Oregon Attorney General Ellen Rosenblum testified today before the Oregon Senate Judiciary Committee in support of HB 2395, which aims to better protect individual Oregonians’ privacy and personal internet-connected devices from cyberattack. The protections in the bill require manufacturers to provide reasonable security for the “Internet of Things” (IOT) such as virtual home assistants, home security systems, internet-connected toys, kitchen appliances, and other internet-connected devices. Some experts estimate that there will be 25 billion connected devices by 2020.
“Protecting the privacy and security of Oregon consumers in this age of Big Data is really important. The term “Internet of Things” broadly refers to the growth of everyday consumer devices (“things”) which are connected to the internet. And, because all of these devices connect to the internet, they become vulnerable to external attack and exploitation in ways unthinkable only a few years ago,” testified AG Rosenblum.
Under the proposed legislation, a manufacturer must build reasonable security into an internet-connected device. The security must be appropriate to the nature and function of the device, and be designed to protect the device from unauthorized access.
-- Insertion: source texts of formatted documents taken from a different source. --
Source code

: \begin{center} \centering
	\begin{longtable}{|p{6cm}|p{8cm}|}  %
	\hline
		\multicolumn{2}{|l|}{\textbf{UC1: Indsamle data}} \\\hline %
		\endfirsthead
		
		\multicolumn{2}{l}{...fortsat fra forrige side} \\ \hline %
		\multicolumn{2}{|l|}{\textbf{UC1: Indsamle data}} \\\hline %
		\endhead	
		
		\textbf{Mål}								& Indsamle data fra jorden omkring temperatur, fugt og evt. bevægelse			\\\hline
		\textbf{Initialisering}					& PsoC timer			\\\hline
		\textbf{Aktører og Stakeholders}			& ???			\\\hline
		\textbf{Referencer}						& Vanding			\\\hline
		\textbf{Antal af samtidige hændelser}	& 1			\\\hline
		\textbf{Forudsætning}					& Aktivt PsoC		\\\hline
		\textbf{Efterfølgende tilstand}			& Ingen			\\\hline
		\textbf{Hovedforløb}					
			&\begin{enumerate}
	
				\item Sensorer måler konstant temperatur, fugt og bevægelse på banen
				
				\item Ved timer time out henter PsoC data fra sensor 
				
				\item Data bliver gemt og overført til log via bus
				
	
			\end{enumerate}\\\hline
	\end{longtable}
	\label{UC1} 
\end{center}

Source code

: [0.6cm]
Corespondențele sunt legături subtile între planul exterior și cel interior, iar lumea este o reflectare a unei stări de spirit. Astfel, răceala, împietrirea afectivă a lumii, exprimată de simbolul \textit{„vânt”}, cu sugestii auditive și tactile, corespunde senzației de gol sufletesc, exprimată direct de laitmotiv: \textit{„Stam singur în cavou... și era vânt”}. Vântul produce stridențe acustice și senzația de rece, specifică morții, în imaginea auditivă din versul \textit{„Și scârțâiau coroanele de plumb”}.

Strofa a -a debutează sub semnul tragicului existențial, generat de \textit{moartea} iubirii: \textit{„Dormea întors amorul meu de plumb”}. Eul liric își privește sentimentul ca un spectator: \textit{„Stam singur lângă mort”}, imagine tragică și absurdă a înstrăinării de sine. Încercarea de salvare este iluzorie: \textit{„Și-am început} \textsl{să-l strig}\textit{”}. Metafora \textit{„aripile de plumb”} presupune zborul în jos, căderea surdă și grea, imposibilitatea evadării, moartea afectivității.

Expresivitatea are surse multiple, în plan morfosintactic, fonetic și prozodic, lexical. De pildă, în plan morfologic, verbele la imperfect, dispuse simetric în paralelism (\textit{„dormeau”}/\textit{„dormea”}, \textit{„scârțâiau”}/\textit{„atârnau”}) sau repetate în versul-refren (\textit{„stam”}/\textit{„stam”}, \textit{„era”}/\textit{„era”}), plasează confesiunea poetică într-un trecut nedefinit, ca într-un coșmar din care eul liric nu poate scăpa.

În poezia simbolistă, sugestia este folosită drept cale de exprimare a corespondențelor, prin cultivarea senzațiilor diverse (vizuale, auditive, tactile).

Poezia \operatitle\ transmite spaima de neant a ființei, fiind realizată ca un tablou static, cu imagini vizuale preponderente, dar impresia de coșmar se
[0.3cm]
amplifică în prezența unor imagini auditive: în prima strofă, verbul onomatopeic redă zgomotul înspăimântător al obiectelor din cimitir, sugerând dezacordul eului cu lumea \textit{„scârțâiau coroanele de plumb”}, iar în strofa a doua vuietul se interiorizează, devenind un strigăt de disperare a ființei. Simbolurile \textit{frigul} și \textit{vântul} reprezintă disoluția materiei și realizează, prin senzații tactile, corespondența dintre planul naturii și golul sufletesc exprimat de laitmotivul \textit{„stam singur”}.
The goal of the legislation is to encourage IOT manufacturers to put reasonable security features into their products from the inception of the device. “We have learned that waiting until later is much less effective and may be impossible,” Rosenblum said.
“These devices are starting to embed themselves in some of the most intimate areas of our personal lives: our front doors can be unlocked remotely, our living rooms have a device “listening” for our next request for a weather report, our children’s toys record our child’s voice and send the recordings back to a company. There is even one internet connected thermometer that, when it detects a fever, sends that information to advertisers for disinfectant products,” continued AG Rosenblum’s testimony.
AG Rosenblum has been a leading advocate for stronger privacy and security laws since first realizing the need shortly after taking office in 2012. In 2017, Rosenblum initiated and helped pass a law that holds companies accountable for complying with their online privacy policies. The Oregon Unlawful Trade Practices Act now clearly applies to the privacy terms consumer agree to prior to downloading an app or other online tool.
In 2015, Rosenblum also initiated and helped pass a law that prohibits online education sites, services, and apps from compiling, sharing or disclosing K-12 student information for any purpose other than educational purposes. The Oregon Student Information Protection Act ( OSIPA) balances protecting students while giving companies room to develop in the digital education market.
During several legislative sessions, including the current session, Rosenblum has worked to strengthen Oregon’s Data Breach laws, the Oregon Department of Justice has settled several significant data breach actions, including against Uber, since the law was updated.
The Oregon Department of Justice (DOJ) is led by Attorney General Ellen Rosenblum, and serves as the state’s law firm. The Oregon DOJ advocates for and protects all Oregonians, especially the most vulnerable, such as children and seniors.